### DIRECTIONS FOR THIS TASK
Scan the records below for the string "QualifiedId" and return every line where it appears.

### EXCERPTED DATA
◇ ◇ ◇ ◇
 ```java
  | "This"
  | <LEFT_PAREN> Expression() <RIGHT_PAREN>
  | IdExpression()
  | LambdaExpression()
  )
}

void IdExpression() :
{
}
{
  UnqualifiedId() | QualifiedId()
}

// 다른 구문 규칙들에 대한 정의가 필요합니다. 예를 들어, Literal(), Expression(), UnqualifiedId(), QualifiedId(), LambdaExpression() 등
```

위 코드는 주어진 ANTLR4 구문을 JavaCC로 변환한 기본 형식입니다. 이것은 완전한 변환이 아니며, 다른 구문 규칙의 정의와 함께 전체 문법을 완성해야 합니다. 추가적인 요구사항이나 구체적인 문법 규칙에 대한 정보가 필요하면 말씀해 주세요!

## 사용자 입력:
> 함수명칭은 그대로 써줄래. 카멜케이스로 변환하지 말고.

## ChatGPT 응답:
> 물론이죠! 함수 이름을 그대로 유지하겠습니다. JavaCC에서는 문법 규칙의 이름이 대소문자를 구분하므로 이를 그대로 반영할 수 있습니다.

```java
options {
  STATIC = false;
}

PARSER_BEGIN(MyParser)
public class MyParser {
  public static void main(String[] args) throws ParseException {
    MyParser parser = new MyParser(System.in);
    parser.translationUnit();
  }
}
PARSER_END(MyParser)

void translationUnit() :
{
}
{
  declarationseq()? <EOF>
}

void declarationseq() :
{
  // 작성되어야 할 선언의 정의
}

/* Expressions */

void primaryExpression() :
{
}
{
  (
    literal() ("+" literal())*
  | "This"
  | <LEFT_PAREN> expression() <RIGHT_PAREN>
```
◇ ◇ ◇ ◇
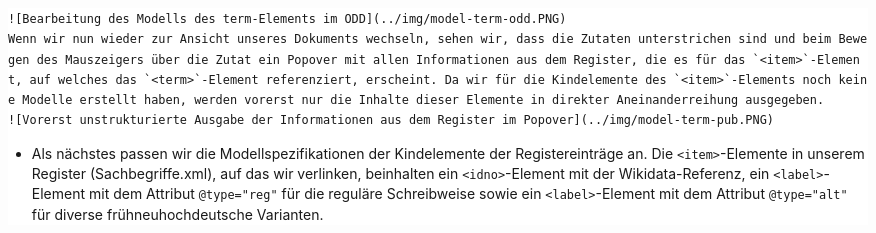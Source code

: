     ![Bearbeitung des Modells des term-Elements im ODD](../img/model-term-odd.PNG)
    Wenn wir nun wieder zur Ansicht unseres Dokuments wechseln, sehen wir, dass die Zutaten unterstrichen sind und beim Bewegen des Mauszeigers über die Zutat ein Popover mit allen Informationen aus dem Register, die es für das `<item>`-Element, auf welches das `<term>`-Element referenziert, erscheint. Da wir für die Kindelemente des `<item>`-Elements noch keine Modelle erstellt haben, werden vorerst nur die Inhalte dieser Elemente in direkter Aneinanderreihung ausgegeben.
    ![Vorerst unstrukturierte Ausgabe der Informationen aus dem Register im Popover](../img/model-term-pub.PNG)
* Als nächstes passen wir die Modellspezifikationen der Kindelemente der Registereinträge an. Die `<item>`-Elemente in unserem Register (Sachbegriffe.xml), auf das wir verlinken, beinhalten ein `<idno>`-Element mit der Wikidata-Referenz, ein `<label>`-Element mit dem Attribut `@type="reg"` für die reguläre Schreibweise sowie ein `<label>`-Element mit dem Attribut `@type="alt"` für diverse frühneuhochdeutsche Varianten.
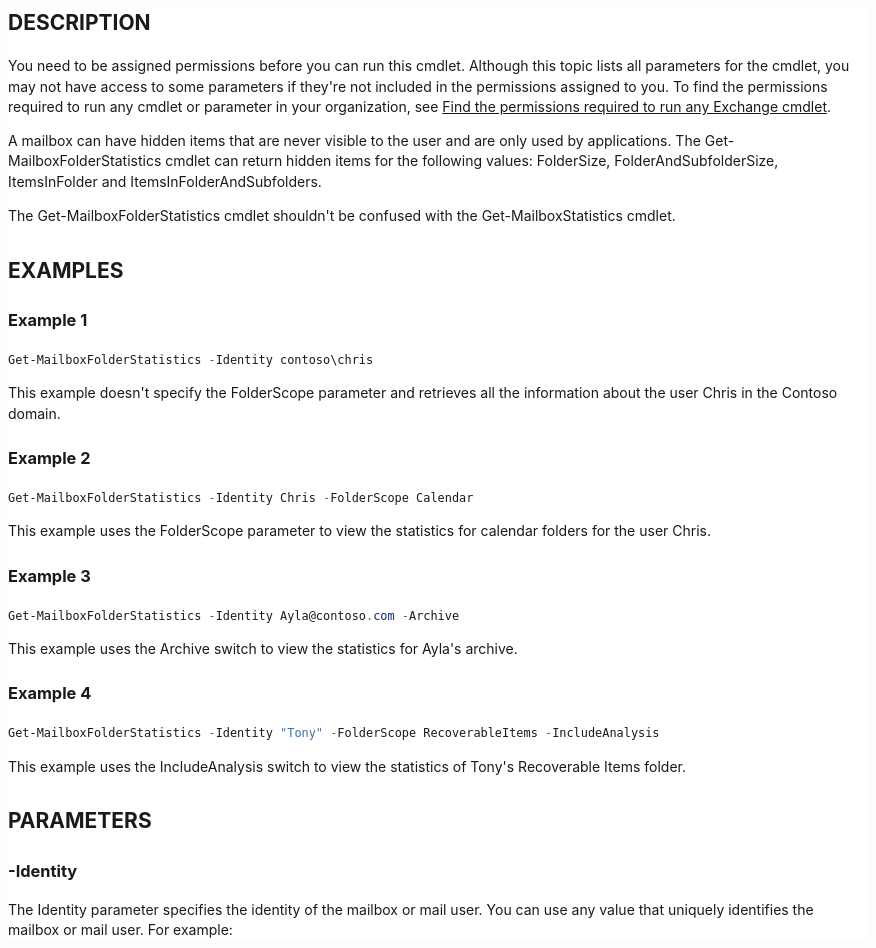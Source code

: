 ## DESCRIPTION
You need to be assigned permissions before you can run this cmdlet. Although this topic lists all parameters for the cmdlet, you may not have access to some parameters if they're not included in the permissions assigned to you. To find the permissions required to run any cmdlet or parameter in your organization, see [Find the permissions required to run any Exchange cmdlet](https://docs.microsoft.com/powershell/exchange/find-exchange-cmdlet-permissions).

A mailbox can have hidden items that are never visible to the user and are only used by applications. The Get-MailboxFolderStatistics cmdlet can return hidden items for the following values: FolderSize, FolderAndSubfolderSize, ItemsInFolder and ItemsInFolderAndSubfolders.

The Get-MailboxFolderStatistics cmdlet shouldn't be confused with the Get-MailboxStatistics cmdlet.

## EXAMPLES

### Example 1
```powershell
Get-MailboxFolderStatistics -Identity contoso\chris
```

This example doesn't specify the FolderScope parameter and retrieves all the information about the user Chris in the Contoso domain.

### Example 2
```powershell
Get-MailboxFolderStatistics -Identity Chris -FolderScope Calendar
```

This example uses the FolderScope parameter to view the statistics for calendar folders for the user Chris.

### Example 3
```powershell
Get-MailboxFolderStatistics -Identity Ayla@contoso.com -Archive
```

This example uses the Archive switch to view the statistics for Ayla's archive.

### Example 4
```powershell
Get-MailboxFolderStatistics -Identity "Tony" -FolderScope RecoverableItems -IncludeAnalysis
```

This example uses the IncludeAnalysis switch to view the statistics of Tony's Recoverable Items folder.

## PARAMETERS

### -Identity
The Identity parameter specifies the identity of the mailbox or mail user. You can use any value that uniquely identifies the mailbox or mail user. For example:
◇ ◇ ◇ ◇
### OUTPUT
  UnqualifiedId() | QualifiedId()
// 다른 구문 규칙들에 대한 정의가 필요합니다. 예를 들어, Literal(), Expression(), UnqualifiedId(), QualifiedId(), LambdaExpression() 등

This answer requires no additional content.